My brother Miguel gave me his arm in the Roman fashion and did not have to say anything. The fraternal pact was sealed. Pain was another name for memory. We looked at each other with depth in our eyes. What we had to say about the past had been said. It was time for us to speak about the future. The syntony, in this regard, was total.
There were a few minutes of silence.
We looked in each other’s eyes.
Discord did not take long to break out.
He said he felt content that Brillantinas and Gomas, Siboney Peralta, and the whole damn troop who accompanied Sara P. and the Mariachi Maximiliano Batalla in their catastrophic attempt at rebellion were back in prison.
I told him I had seen them in passing, behind bars, as I came to see him now.
“Well, take a good look at them, my brother, because you won’t be seeing them again.”
He looked at me in a way that meant I couldn’t avoid the cold at my back. At that moment I knew the gang of Sara P. and the Mariachi wouldn’t leave jail except feetfirst.
“And Jericó?” I dared to say, abruptly.
“They were his people,” replied Miguel Aparecido. “He got them out of prison from the office of the presidency. He organized them. They were his people.”
He looked at me with those blue-black eyes I’ve mentioned, and the yellow flecks acquired their own life of never-satisfied intelligence.

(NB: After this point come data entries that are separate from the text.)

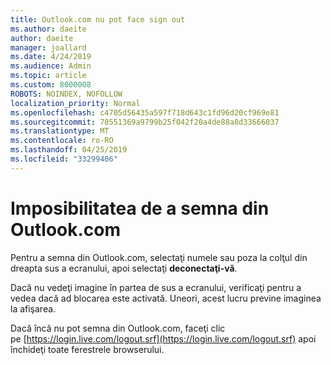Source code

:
 ```yaml
---
title: Outlook.com nu pot face sign out
ms.author: daeite
author: daeite
manager: joallard
ms.date: 4/24/2019
ms.audience: Admin
ms.topic: article
ms.custom: 8000008
ROBOTS: NOINDEX, NOFOLLOW
localization_priority: Normal
ms.openlocfilehash: c4705d56435a597f718d643c1fd96d20cf969e81
ms.sourcegitcommit: 70551369a9799b25f042f20a4de88a8d33666037
ms.translationtype: MT
ms.contentlocale: ro-RO
ms.lasthandoff: 04/25/2019
ms.locfileid: "33299406"
---
```

# <a name="unable-to-sign-out-of-outlookcom"></a>Imposibilitatea de a semna din Outlook.com

Pentru a semna din Outlook.com, selectaţi numele sau poza la colţul din dreapta sus a ecranului, apoi selectaţi **deconectaţi-vă**.

Dacă nu vedeţi imagine în partea de sus a ecranului, verificaţi pentru a vedea dacă ad blocarea este activată. Uneori, acest lucru previne imaginea la afişarea.

Dacă încă nu pot semna din Outlook.com, faceţi clic pe [https://login.live.com/logout.srf](https://login.live.com/logout.srf) apoi închideţi toate ferestrele browserului.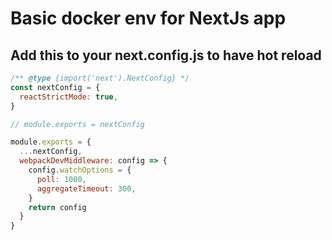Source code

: # Basic docker env for NextJs app

## Add this to your next.config.js to have hot reload

```js
/** @type {import('next').NextConfig} */
const nextConfig = {
  reactStrictMode: true,
}

// module.exports = nextConfig

module.exports = {
  ...nextConfig,
  webpackDevMiddleware: config => {
    config.watchOptions = {
      poll: 1000,
      aggregateTimeout: 300,
    }
    return config
  }
}

```
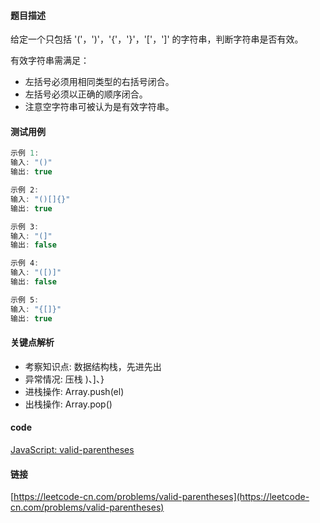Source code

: #### 题目描述
给定一个只包括 '('，')'，'{'，'}'，'['，']' 的字符串，判断字符串是否有效。

有效字符串需满足：
- 左括号必须用相同类型的右括号闭合。
- 左括号必须以正确的顺序闭合。
- 注意空字符串可被认为是有效字符串。

#### 测试用例
```js
示例 1:
输入: "()"
输出: true

示例 2:
输入: "()[]{}"
输出: true

示例 3:
输入: "(]"
输出: false

示例 4:
输入: "([)]"
输出: false

示例 5:
输入: "{[]}"
输出: true
```

#### 关键点解析
- 考察知识点: 数据结构栈，先进先出
- 异常情况: 压栈 )、]、}
- 进栈操作: Array.push(el)
- 出栈操作: Array.pop()

#### code
[JavaScript: valid-parentheses](../code/JavaScript/valid-parentheses.js)

#### 链接
[https://leetcode-cn.com/problems/valid-parentheses](https://leetcode-cn.com/problems/valid-parentheses)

“He didn’t calculate. He didn’t realize. He had a half-baked idea that if a vanguard acts, the masses will follow. He was wrong. He believed that by penetrating as he did the offices of power, he himself could rise to power. Very smart, sure… It’s your ass, Barrabás!”
I said it was an old sickness to believe power is contagious… He didn’t realize that power doesn’t commit hara-kiri. Power protects itself.
“Understand what the public meeting of President Carrera and the magnate Monroy in Chapultepec meant,” Sanginés had said to me. “Neither went to see the other for pleasure. They’re rivals. But each understands that the other has his own dynamite factory, and dynamite factories have to be placed at a distance so they don’t blow one another up. Each part-Carrera, Monroy, power, business-has a kind of veto over the other. They join together when they feel threatened by a third exogenous force, a stranger to the inbreeding of power. Power originates in power, not outside it, just as a cell forms inside another. This is what Jericó didn’t understand. He believed he could head a popular force that would carry him to the top. He didn’t understand that the movement of the people, when it occurs, is necessary, not artificial, not a product of a messianic desire.”
“Revolutions also create elites,” I noted.
“Or elites head them.”
“Though they also erupt from the people.”
“Yes,” Sanginés acknowledged. “The ruling classes have to be renewed in order not to be annihilated. They can do it peacefully, as has occurred in Mexico. They can do it violently, as has also occurred in Mexico. The revolutionary knows when he can and when he cannot. His political talent consists in that: when to and when not to.”
“If all of you knew that, I mean, Carrera as well as Monroy, why didn’t you let Jericó fade away all by himself with no followers except this gang of hoodlums imprisoned here? Why?”
Sanginés replied with the wisest of his smiles, the one I remembered from his classes at the law school, far from the awful grimace that deformed his spirit when he followed me in the darkness up the staircase on Praga. The smile I admired.
“I have confidence in both houses, the house of political power and that of entrepreneurial power,” he continued.